* **Task to complete**
Take from the data every line in which the word "tropen" is found.

BEGIN Exercise material

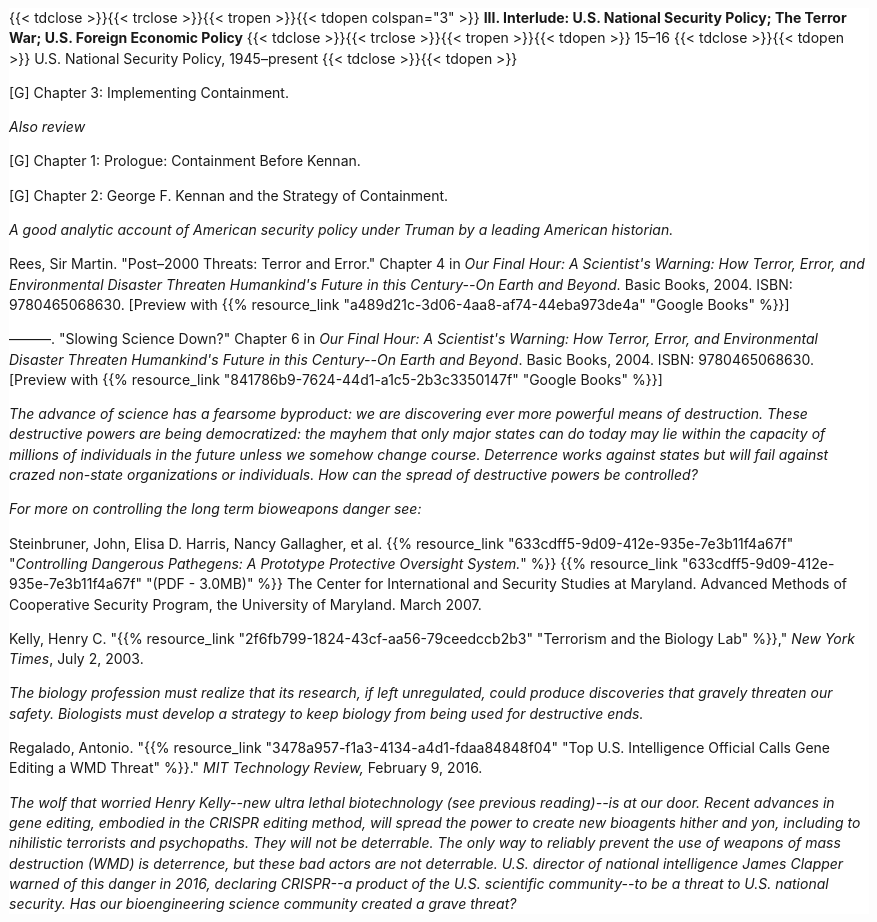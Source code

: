 {{< tdclose >}}{{< trclose >}}{{< tropen >}}{{< tdopen colspan="3" >}}
**III. Interlude: U.S. National Security Policy; The Terror War; U.S. Foreign Economic Policy**
{{< tdclose >}}{{< trclose >}}{{< tropen >}}{{< tdopen >}}
15–16
{{< tdclose >}}{{< tdopen >}}
U.S. National Security Policy, 1945–present
{{< tdclose >}}{{< tdopen >}}

\[G\] Chapter 3: Implementing Containment.

*Also review*

\[G\] Chapter 1: Prologue: Containment Before Kennan.

\[G\] Chapter 2: George F. Kennan and the Strategy of Containment.

*A good analytic account of American security policy under Truman by a leading American historian.*

Rees, Sir Martin. "Post–2000 Threats: Terror and Error." Chapter 4 in *Our Final Hour: A Scientist's Warning: How Terror, Error, and Environmental Disaster Threaten Humankind's Future in this Century--On Earth and Beyond.* Basic Books, 2004. ISBN: 9780465068630. \[Preview with {{% resource_link "a489d21c-3d06-4aa8-af74-44eba973de4a" "Google Books" %}}\]

———. "Slowing Science Down?" Chapter 6 in *Our Final Hour: A Scientist's Warning: How Terror, Error, and Environmental Disaster Threaten Humankind's Future in this Century--On Earth and Beyond*. Basic Books, 2004. ISBN: 9780465068630. \[Preview with {{% resource_link "841786b9-7624-44d1-a1c5-2b3c3350147f" "Google Books" %}}\]

*The advance of science has a fearsome byproduct: we are discovering ever more powerful means of destruction. These destructive powers are being democratized: the mayhem that only major states can do today may lie within the capacity of millions of individuals in the future unless we somehow change course. Deterrence works against states but will fail against crazed non-state organizations or individuals. How can the spread of destructive powers be controlled?*

*For more on controlling the long term bioweapons danger see:*

Steinbruner, John, Elisa D. Harris, Nancy Gallagher, et al. {{% resource_link "633cdff5-9d09-412e-935e-7e3b11f4a67f" "*Controlling Dangerous Pathegens: A Prototype Protective Oversight System.*" %}} {{% resource_link "633cdff5-9d09-412e-935e-7e3b11f4a67f" "(PDF - 3.0MB)" %}} The Center for International and Security Studies at Maryland. Advanced Methods of Cooperative Security Program, the University of Maryland. March 2007.

Kelly, Henry C. "{{% resource_link "2f6fb799-1824-43cf-aa56-79ceedccb2b3" "Terrorism and the Biology Lab" %}}," *New York Times*, July 2, 2003.

*The biology profession must realize that its research, if left unregulated, could produce discoveries that gravely threaten our safety. Biologists must develop a strategy to keep biology from being used for destructive ends.*

Regalado, Antonio. "{{% resource_link "3478a957-f1a3-4134-a4d1-fdaa84848f04" "Top U.S. Intelligence Official Calls Gene Editing a WMD Threat" %}}." *MIT* *Technology Review,* February 9, 2016.

*The wolf that worried Henry Kelly--new ultra­ lethal biotechnology (see previous reading)--is at our door. Recent advances in gene editing, embodied in the CRISPR editing method, will spread the power to create new bioagents hither and yon, including to nihilistic terrorists and psychopaths. They will not be deterrable. The only way to reliably prevent the use of weapons of mass destruction (WMD) is deterrence, but these bad actors are not deterrable. U.S. director of national intelligence James Clapper warned of this danger in 2016, declaring CRISPR--a product of the U.S. scientific community--to be a threat to U.S. national security. Has our bioengineering science community created a grave threat?*
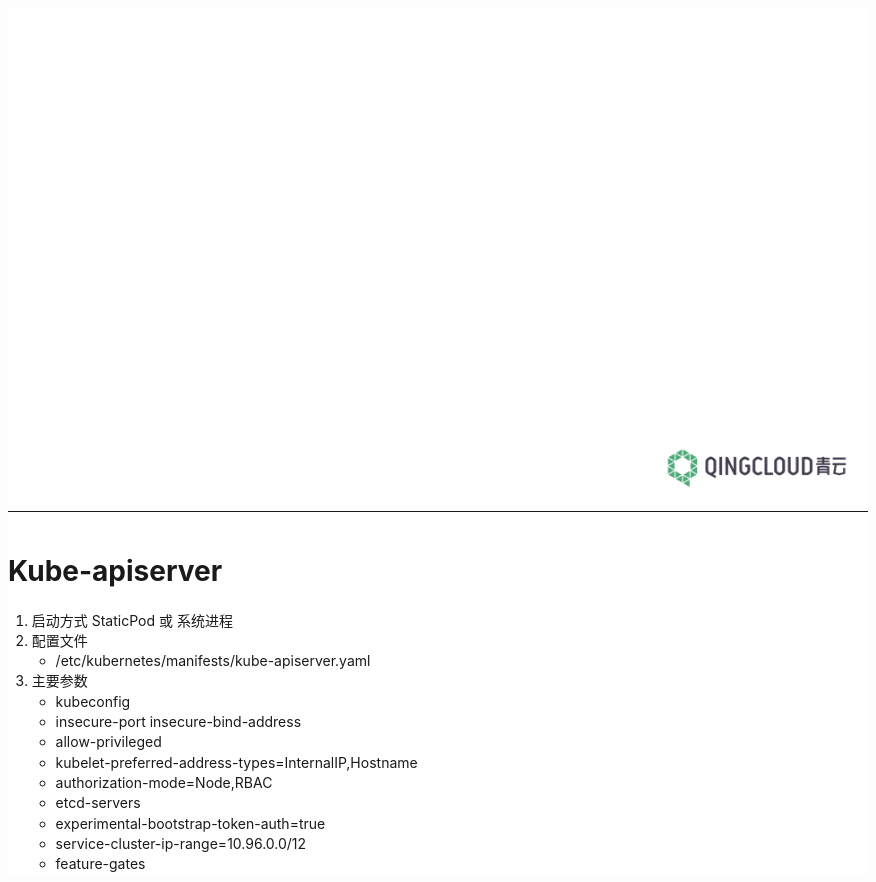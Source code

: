 ![bg](images/bg.png) 

---
# Kube-apiserver

1. 启动方式 StaticPod 或 系统进程
1. 配置文件
    - /etc/kubernetes/manifests/kube-apiserver.yaml
1. 主要参数
	- kubeconfig
	- insecure-port insecure-bind-address
	- allow-privileged
	- kubelet-preferred-address-types=InternalIP,Hostname
	- authorization-mode=Node,RBAC
	- etcd-servers
	- experimental-bootstrap-token-auth=true
    - service-cluster-ip-range=10.96.0.0/12
	- feature-gates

END Exercise material

* **Task response**
: {{< tdclose >}}{{< trclose >}}{{< tropen >}}{{< tdopen colspan="3" >}}
{{< tdclose >}}{{< trclose >}}{{< tropen >}}{{< tdopen >}}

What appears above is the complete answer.